**Exercise:**
From the first line to the last, give the data again exactly.

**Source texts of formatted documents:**
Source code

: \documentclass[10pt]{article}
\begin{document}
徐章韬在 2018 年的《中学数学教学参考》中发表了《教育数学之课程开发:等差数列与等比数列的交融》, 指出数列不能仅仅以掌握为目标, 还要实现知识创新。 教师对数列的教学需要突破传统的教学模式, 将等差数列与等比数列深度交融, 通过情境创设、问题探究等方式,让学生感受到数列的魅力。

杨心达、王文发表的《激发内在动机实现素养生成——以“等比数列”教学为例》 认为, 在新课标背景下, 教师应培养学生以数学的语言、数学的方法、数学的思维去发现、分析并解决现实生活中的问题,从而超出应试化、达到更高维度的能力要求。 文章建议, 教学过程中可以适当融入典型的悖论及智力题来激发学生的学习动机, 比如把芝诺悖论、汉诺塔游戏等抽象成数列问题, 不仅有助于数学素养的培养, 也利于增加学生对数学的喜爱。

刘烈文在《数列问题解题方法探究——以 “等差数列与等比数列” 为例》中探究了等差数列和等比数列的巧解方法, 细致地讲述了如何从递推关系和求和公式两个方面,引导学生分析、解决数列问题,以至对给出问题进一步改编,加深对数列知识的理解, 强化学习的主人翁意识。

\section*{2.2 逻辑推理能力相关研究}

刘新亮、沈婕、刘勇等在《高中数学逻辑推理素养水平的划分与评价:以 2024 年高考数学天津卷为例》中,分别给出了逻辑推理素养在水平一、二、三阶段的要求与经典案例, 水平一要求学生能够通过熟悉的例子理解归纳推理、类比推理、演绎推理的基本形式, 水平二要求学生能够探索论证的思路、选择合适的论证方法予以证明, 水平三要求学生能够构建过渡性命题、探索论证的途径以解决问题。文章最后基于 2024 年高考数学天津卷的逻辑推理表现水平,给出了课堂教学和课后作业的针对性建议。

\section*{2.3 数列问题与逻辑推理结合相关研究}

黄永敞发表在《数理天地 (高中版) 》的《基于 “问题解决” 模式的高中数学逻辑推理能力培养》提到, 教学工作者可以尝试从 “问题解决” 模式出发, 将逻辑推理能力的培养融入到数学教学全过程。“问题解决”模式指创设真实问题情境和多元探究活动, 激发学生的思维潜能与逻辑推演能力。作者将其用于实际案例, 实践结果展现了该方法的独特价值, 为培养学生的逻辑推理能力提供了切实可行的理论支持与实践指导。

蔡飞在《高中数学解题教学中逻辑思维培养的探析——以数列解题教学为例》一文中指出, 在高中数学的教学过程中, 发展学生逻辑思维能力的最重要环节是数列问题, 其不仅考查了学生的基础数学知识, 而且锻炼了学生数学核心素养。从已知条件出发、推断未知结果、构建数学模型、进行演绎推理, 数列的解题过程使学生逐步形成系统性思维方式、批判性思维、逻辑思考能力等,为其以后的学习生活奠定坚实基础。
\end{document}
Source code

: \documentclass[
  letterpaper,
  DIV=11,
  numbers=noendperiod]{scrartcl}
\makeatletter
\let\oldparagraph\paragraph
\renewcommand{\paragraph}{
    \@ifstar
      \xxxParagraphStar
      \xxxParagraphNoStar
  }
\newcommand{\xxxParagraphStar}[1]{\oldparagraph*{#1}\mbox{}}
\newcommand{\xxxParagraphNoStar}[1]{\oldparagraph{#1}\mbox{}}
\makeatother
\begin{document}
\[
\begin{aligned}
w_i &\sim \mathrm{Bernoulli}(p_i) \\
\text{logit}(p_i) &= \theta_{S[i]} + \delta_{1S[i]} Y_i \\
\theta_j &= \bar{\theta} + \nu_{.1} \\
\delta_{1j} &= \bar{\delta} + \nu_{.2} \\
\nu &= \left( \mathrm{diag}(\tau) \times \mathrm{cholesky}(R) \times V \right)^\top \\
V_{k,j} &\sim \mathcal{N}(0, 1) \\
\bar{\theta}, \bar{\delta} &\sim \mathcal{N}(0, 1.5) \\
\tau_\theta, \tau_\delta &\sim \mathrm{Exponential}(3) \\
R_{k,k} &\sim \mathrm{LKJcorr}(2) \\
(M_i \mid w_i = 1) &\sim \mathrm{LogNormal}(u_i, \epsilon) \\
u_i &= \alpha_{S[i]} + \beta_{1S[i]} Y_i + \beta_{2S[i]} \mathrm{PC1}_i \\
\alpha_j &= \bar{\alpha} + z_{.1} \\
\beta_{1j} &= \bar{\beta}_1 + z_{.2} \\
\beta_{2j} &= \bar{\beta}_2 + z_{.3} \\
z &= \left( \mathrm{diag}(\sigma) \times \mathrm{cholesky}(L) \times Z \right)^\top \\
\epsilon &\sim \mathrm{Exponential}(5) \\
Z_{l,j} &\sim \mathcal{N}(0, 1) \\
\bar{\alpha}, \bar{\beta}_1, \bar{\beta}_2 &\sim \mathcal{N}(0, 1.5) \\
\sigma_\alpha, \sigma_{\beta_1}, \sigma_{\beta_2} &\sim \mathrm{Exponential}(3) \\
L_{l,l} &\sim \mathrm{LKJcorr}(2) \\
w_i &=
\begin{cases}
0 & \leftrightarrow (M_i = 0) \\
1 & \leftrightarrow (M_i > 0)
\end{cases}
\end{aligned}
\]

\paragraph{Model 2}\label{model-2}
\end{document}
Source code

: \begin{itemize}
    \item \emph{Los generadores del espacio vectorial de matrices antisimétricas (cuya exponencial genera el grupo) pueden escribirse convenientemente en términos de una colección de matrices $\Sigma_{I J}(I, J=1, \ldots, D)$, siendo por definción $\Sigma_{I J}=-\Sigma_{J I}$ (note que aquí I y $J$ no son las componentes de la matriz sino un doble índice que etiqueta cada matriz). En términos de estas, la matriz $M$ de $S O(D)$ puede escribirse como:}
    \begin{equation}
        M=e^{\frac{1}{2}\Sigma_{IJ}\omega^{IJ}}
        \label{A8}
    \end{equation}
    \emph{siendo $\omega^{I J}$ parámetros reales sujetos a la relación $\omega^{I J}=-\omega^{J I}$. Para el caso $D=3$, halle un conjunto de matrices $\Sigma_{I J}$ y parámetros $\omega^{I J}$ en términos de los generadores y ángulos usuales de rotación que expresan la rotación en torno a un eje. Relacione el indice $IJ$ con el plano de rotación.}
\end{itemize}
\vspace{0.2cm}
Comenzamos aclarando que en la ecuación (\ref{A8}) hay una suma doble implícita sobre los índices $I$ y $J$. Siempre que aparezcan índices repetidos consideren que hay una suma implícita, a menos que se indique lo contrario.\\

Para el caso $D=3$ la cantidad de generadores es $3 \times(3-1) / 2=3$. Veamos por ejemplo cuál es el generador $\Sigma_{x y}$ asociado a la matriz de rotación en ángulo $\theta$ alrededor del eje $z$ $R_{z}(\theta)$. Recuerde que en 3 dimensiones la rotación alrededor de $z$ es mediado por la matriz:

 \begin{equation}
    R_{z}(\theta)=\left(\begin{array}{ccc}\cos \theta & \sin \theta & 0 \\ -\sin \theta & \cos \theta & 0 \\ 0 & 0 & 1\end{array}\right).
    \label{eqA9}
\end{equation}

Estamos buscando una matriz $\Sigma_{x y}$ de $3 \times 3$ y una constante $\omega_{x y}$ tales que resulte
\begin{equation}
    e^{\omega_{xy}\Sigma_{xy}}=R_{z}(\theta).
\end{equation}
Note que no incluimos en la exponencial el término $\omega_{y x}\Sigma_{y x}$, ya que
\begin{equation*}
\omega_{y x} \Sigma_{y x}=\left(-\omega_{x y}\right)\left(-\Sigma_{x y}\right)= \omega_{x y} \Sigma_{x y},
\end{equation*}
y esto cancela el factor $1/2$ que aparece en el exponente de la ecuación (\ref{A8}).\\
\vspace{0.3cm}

**Completed task:**
Source code

: \documentclass[10pt]{article}
\begin{document}
徐章韬在 2018 年的《中学数学教学参考》中发表了《教育数学之课程开发:等差数列与等比数列的交融》, 指出数列不能仅仅以掌握为目标, 还要实现知识创新。 教师对数列的教学需要突破传统的教学模式, 将等差数列与等比数列深度交融, 通过情境创设、问题探究等方式,让学生感受到数列的魅力。

杨心达、王文发表的《激发内在动机实现素养生成——以“等比数列”教学为例》 认为, 在新课标背景下, 教师应培养学生以数学的语言、数学的方法、数学的思维去发现、分析并解决现实生活中的问题,从而超出应试化、达到更高维度的能力要求。 文章建议, 教学过程中可以适当融入典型的悖论及智力题来激发学生的学习动机, 比如把芝诺悖论、汉诺塔游戏等抽象成数列问题, 不仅有助于数学素养的培养, 也利于增加学生对数学的喜爱。

刘烈文在《数列问题解题方法探究——以 “等差数列与等比数列” 为例》中探究了等差数列和等比数列的巧解方法, 细致地讲述了如何从递推关系和求和公式两个方面,引导学生分析、解决数列问题,以至对给出问题进一步改编,加深对数列知识的理解, 强化学习的主人翁意识。

\section*{2.2 逻辑推理能力相关研究}

刘新亮、沈婕、刘勇等在《高中数学逻辑推理素养水平的划分与评价:以 2024 年高考数学天津卷为例》中,分别给出了逻辑推理素养在水平一、二、三阶段的要求与经典案例, 水平一要求学生能够通过熟悉的例子理解归纳推理、类比推理、演绎推理的基本形式, 水平二要求学生能够探索论证的思路、选择合适的论证方法予以证明, 水平三要求学生能够构建过渡性命题、探索论证的途径以解决问题。文章最后基于 2024 年高考数学天津卷的逻辑推理表现水平,给出了课堂教学和课后作业的针对性建议。

\section*{2.3 数列问题与逻辑推理结合相关研究}

黄永敞发表在《数理天地 (高中版) 》的《基于 “问题解决” 模式的高中数学逻辑推理能力培养》提到, 教学工作者可以尝试从 “问题解决” 模式出发, 将逻辑推理能力的培养融入到数学教学全过程。“问题解决”模式指创设真实问题情境和多元探究活动, 激发学生的思维潜能与逻辑推演能力。作者将其用于实际案例, 实践结果展现了该方法的独特价值, 为培养学生的逻辑推理能力提供了切实可行的理论支持与实践指导。

蔡飞在《高中数学解题教学中逻辑思维培养的探析——以数列解题教学为例》一文中指出, 在高中数学的教学过程中, 发展学生逻辑思维能力的最重要环节是数列问题, 其不仅考查了学生的基础数学知识, 而且锻炼了学生数学核心素养。从已知条件出发、推断未知结果、构建数学模型、进行演绎推理, 数列的解题过程使学生逐步形成系统性思维方式、批判性思维、逻辑思考能力等,为其以后的学习生活奠定坚实基础。
\end{document}
Source code

: \documentclass[
  letterpaper,
  DIV=11,
  numbers=noendperiod]{scrartcl}
\makeatletter
\let\oldparagraph\paragraph
\renewcommand{\paragraph}{
    \@ifstar
      \xxxParagraphStar
      \xxxParagraphNoStar
  }
\newcommand{\xxxParagraphStar}[1]{\oldparagraph*{#1}\mbox{}}
\newcommand{\xxxParagraphNoStar}[1]{\oldparagraph{#1}\mbox{}}
\makeatother
\begin{document}
\[
\begin{aligned}
w_i &\sim \mathrm{Bernoulli}(p_i) \\
\text{logit}(p_i) &= \theta_{S[i]} + \delta_{1S[i]} Y_i \\
\theta_j &= \bar{\theta} + \nu_{.1} \\
\delta_{1j} &= \bar{\delta} + \nu_{.2} \\
\nu &= \left( \mathrm{diag}(\tau) \times \mathrm{cholesky}(R) \times V \right)^\top \\
V_{k,j} &\sim \mathcal{N}(0, 1) \\
\bar{\theta}, \bar{\delta} &\sim \mathcal{N}(0, 1.5) \\
\tau_\theta, \tau_\delta &\sim \mathrm{Exponential}(3) \\
R_{k,k} &\sim \mathrm{LKJcorr}(2) \\
(M_i \mid w_i = 1) &\sim \mathrm{LogNormal}(u_i, \epsilon) \\
u_i &= \alpha_{S[i]} + \beta_{1S[i]} Y_i + \beta_{2S[i]} \mathrm{PC1}_i \\
\alpha_j &= \bar{\alpha} + z_{.1} \\
\beta_{1j} &= \bar{\beta}_1 + z_{.2} \\
\beta_{2j} &= \bar{\beta}_2 + z_{.3} \\
z &= \left( \mathrm{diag}(\sigma) \times \mathrm{cholesky}(L) \times Z \right)^\top \\
\epsilon &\sim \mathrm{Exponential}(5) \\
Z_{l,j} &\sim \mathcal{N}(0, 1) \\
\bar{\alpha}, \bar{\beta}_1, \bar{\beta}_2 &\sim \mathcal{N}(0, 1.5) \\
\sigma_\alpha, \sigma_{\beta_1}, \sigma_{\beta_2} &\sim \mathrm{Exponential}(3) \\
L_{l,l} &\sim \mathrm{LKJcorr}(2) \\
w_i &=
\begin{cases}
0 & \leftrightarrow (M_i = 0) \\
1 & \leftrightarrow (M_i > 0)
\end{cases}
\end{aligned}
\]

\paragraph{Model 2}\label{model-2}
\end{document}
Source code

: \begin{itemize}
    \item \emph{Los generadores del espacio vectorial de matrices antisimétricas (cuya exponencial genera el grupo) pueden escribirse convenientemente en términos de una colección de matrices $\Sigma_{I J}(I, J=1, \ldots, D)$, siendo por definción $\Sigma_{I J}=-\Sigma_{J I}$ (note que aquí I y $J$ no son las componentes de la matriz sino un doble índice que etiqueta cada matriz). En términos de estas, la matriz $M$ de $S O(D)$ puede escribirse como:}
    \begin{equation}
        M=e^{\frac{1}{2}\Sigma_{IJ}\omega^{IJ}}
        \label{A8}
    \end{equation}
    \emph{siendo $\omega^{I J}$ parámetros reales sujetos a la relación $\omega^{I J}=-\omega^{J I}$. Para el caso $D=3$, halle un conjunto de matrices $\Sigma_{I J}$ y parámetros $\omega^{I J}$ en términos de los generadores y ángulos usuales de rotación que expresan la rotación en torno a un eje. Relacione el indice $IJ$ con el plano de rotación.}
\end{itemize}
\vspace{0.2cm}
Comenzamos aclarando que en la ecuación (\ref{A8}) hay una suma doble implícita sobre los índices $I$ y $J$. Siempre que aparezcan índices repetidos consideren que hay una suma implícita, a menos que se indique lo contrario.\\

Para el caso $D=3$ la cantidad de generadores es $3 \times(3-1) / 2=3$. Veamos por ejemplo cuál es el generador $\Sigma_{x y}$ asociado a la matriz de rotación en ángulo $\theta$ alrededor del eje $z$ $R_{z}(\theta)$. Recuerde que en 3 dimensiones la rotación alrededor de $z$ es mediado por la matriz:

 \begin{equation}
    R_{z}(\theta)=\left(\begin{array}{ccc}\cos \theta & \sin \theta & 0 \\ -\sin \theta & \cos \theta & 0 \\ 0 & 0 & 1\end{array}\right).
    \label{eqA9}
\end{equation}

Estamos buscando una matriz $\Sigma_{x y}$ de $3 \times 3$ y una constante $\omega_{x y}$ tales que resulte
\begin{equation}
    e^{\omega_{xy}\Sigma_{xy}}=R_{z}(\theta).
\end{equation}
Note que no incluimos en la exponencial el término $\omega_{y x}\Sigma_{y x}$, ya que
\begin{equation*}
\omega_{y x} \Sigma_{y x}=\left(-\omega_{x y}\right)\left(-\Sigma_{x y}\right)= \omega_{x y} \Sigma_{x y},
\end{equation*}
y esto cancela el factor $1/2$ que aparece en el exponente de la ecuación (\ref{A8}).\\
\vspace{0.3cm}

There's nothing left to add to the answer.